La première, c’est que ces étudiants sont censés être bons en maths, puisqu’ils ont choisi une option MASS ou économétrie.
La deuxième, c’est que les articles académiques consacrés aux théories de la croissance sont à 99% envahis par l’optimisation dynamique, et qu’il serait dommage que ces étudiants ne soient pas capables de lire ces articles.
La troisième, c’est que l’optimisation dynamique est l’occasion de présenter aux étudiants deux notions que les économistes adorent mais qui sont parfaitement inconnues du grand public : le taux de préférence pour le présent et l’élasticité de substitution intertemporelle. Voici comment je compte présenter ces deux concepts.
Tout part d’une question : pourquoi doit-on payer un intérêt lorsque l’on emprunte de l’argent ?
Cette question n’est pas nouvelle. Une première réponse s’impose : c’est parce que l’on peut investir l’argent que l’on emprunte dans des activités productives et ainsi gagner de l’argent. Si l’intérêt est inférieur au taux de rendement des investissements productifs, un épargnant investira plutôt qu’il ne prêtera. Mais cette réponse n’est que partielle. Pourquoi des individus acceptent-ils d’emprunter avec intérêt lorsque le but de leur emprunt est de consommer, et non d’investir ? Si je cherche à maximiser ma consommation de biens et services dans ma vie, j’ai tout intérêt à ne jamais emprunter à des fins de consommations, et j’ai même intérêt à prêter l’intégralité de mes revenus actuels, afin de maximiser mes revenus futurs et donc ma consommation future. Si je gagne 100 par an et que le taux d’intérêt est de 5%, j’ai tout intérêt à prêter aujourd’hui les 100 que je gagne, pour consommer 100*1,05 + 100 = 205 demain, plutôt que de consommer 100 aujourd’hui et 100 demain, soit 200 en tout. Et à plus forte raison, je n’ai aucun intérêt à emprunter 50 pour consommer 150 tout de suite, car je devrai rembourser 52,5 demain, et ne pourrai ainsi consommer que 100-52,5=47,5, soit 197,5 en tout.

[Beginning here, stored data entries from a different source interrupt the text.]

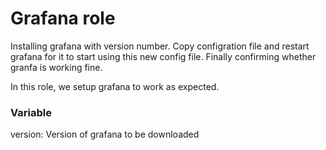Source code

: # Grafana role

Installing grafana with version number. 
Copy configration file and restart grafana for it to start using this new config file.
Finally confirming whether granfa is working fine.

In this role, we setup grafana to work as expected.

### Variable
version: Version of grafana to be downloaded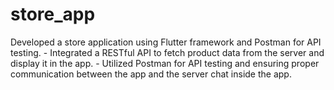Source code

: # store_app

Developed a store application using Flutter framework and Postman
for API testing. - Integrated a RESTful API to fetch product data from
the server and display it in the app. - Utilized Postman for API testing
and ensuring proper communication between the app and the server
chat inside the app.
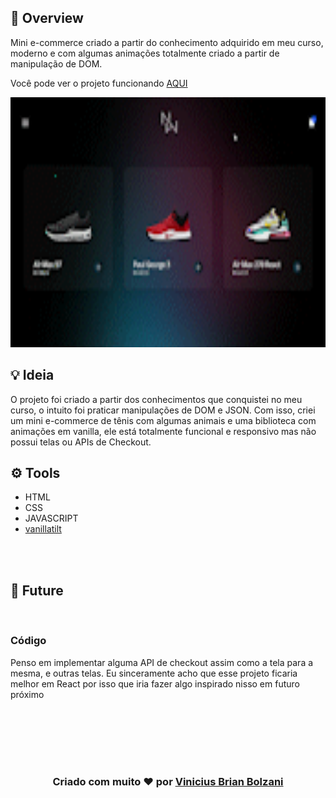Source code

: ## 👀 Overview

Mini e-commerce criado a partir do conhecimento adquirido em meu curso, moderno e com algumas animações totalmente criado a partir de manipulação de DOM.

Você pode ver o projeto funcionando [AQUI](https://vbrianb.github.io/NEW-WORLD-MINI-E-COMMERCE/)



<img src="NewWorld-Print.gif" width="700px" height="400px" />



## 💡 Ideia 

O projeto foi criado a partir dos conhecimentos que conquistei no meu curso, o intuito foi praticar manipulações de DOM e JSON. Com isso, criei um mini e-commerce de tênis com algumas animais e uma biblioteca com animações em vanilla, ele está totalmente funcional e responsivo mas não possui telas ou APIs de Checkout.


## ⚙️ Tools

 - HTML
 - CSS
 - JAVASCRIPT
 - [vanillatilt](https://github.com/gijsroge/tilt.js)


<br>
<br>

## 🚀 Future
<br> 

### Código

Penso em implementar alguma API de checkout assim como a tela para a mesma, e outras telas. Eu sinceramente acho que esse projeto ficaria melhor em React por isso que iria fazer algo inspirado nisso em futuro próximo

<br>
<br>

<br>
<br>
<br>
<h3 align="center"> Criado com muito ❤️ por <a href="https://github.com/VBrianB"> Vinicius Brian Bolzani</a></h2>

Et pourtant, à peu près personne ne tient ce raisonnement selon lequel il faudrait investir tout son revenu afin de maximiser sa consommation sur l’ensemble de son existence.
Si personne ne se comporte de la sorte, c’est que maximiser sa consommation n’est l’objectif de personne. Autrement dit, personne ne cherche à maximiser la fonction C0+C1+C2…+CN, où Ci désigne la consommation à la période i, et où N est la durée de vie d’un individu. A cette simple somme de consommations, les économistes apportent deux modifications pour modéliser le comportement d’épargne/emprunt des ménages.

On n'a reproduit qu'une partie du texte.